• _Provided entries_
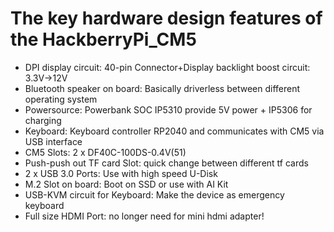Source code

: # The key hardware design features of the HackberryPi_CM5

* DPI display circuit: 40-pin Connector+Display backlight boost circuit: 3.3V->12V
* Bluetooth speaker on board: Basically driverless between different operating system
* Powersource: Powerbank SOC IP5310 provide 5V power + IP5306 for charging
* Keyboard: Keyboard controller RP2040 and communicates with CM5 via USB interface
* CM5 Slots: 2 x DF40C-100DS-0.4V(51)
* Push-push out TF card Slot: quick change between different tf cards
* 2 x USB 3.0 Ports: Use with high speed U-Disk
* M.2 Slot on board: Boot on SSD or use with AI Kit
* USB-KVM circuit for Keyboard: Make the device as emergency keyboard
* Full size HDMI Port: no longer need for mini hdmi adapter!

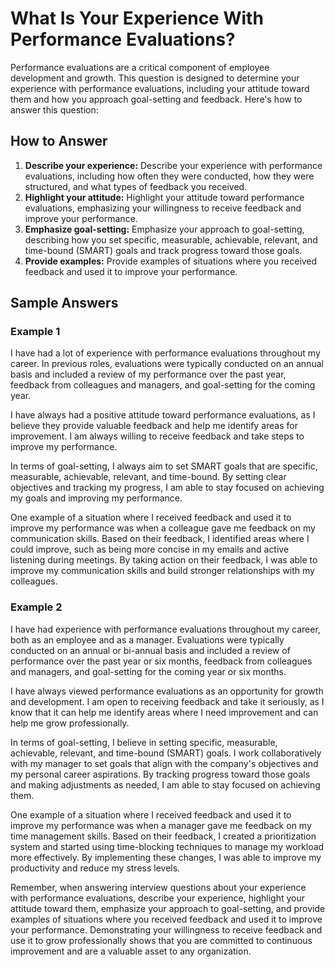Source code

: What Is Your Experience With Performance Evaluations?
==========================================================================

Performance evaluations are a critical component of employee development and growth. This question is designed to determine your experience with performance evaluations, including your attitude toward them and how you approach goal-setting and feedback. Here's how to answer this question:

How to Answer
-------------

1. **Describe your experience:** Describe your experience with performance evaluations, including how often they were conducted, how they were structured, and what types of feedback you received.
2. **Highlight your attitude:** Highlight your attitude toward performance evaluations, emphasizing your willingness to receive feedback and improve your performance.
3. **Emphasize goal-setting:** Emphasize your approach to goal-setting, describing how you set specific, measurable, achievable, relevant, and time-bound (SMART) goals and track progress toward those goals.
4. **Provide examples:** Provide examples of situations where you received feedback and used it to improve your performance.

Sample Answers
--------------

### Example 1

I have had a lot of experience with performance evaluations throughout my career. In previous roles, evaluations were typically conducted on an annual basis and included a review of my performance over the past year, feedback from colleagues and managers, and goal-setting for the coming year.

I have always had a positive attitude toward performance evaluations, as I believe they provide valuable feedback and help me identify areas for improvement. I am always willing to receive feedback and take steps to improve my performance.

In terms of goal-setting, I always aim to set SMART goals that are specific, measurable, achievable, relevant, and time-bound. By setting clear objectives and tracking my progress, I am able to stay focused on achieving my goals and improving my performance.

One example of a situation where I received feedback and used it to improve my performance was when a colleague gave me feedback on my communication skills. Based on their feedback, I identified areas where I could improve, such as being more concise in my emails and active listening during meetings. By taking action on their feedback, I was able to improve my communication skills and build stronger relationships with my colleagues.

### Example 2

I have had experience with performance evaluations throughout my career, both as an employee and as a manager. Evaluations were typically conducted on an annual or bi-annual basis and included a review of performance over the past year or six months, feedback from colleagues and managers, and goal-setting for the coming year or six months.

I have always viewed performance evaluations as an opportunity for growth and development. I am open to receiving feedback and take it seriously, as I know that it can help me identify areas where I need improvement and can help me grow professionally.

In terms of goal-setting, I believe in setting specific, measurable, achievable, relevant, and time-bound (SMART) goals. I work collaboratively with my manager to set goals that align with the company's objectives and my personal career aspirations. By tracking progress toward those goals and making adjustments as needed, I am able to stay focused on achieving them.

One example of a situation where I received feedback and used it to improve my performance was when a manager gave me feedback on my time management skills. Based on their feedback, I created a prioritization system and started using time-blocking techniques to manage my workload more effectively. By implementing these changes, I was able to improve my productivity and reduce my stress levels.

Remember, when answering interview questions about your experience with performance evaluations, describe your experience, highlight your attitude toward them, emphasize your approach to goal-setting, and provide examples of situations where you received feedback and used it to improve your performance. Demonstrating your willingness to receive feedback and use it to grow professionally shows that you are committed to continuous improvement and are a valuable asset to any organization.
--
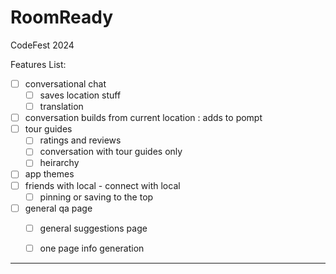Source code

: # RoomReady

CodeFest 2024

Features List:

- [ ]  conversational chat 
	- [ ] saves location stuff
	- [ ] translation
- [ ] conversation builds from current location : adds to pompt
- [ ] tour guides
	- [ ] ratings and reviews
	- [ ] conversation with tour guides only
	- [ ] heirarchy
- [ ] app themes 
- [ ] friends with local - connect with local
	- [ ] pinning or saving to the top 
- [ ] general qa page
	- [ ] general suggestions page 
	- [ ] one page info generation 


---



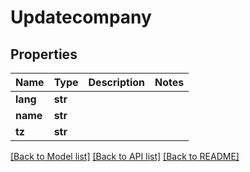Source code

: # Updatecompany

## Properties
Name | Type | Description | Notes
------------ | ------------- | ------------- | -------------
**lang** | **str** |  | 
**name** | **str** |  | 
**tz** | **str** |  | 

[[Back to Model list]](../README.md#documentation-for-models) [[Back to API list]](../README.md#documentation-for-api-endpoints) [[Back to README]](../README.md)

• _Task item_
In the listing above, find the line containing "- [ ] tour guides" and the line containing "[[Back to Model". Print those two lines and every line between them exactly, with no pictures.

• _Output for this task_
- [ ] tour guides
	- [ ] ratings and reviews
	- [ ] conversation with tour guides only
	- [ ] heirarchy
- [ ] app themes 
- [ ] friends with local - connect with local
	- [ ] pinning or saving to the top 
- [ ] general qa page
	- [ ] general suggestions page 
	- [ ] one page info generation 


---



Source code

: # Updatecompany

## Properties
Name | Type | Description | Notes
------------ | ------------- | ------------- | -------------
**lang** | **str** |  | 
**name** | **str** |  | 
**tz** | **str** |  | 

[[Back to Model list]](../README.md#documentation-for-models) [[Back to API list]](../README.md#documentation-for-api-endpoints) [[Back to README]](../README.md)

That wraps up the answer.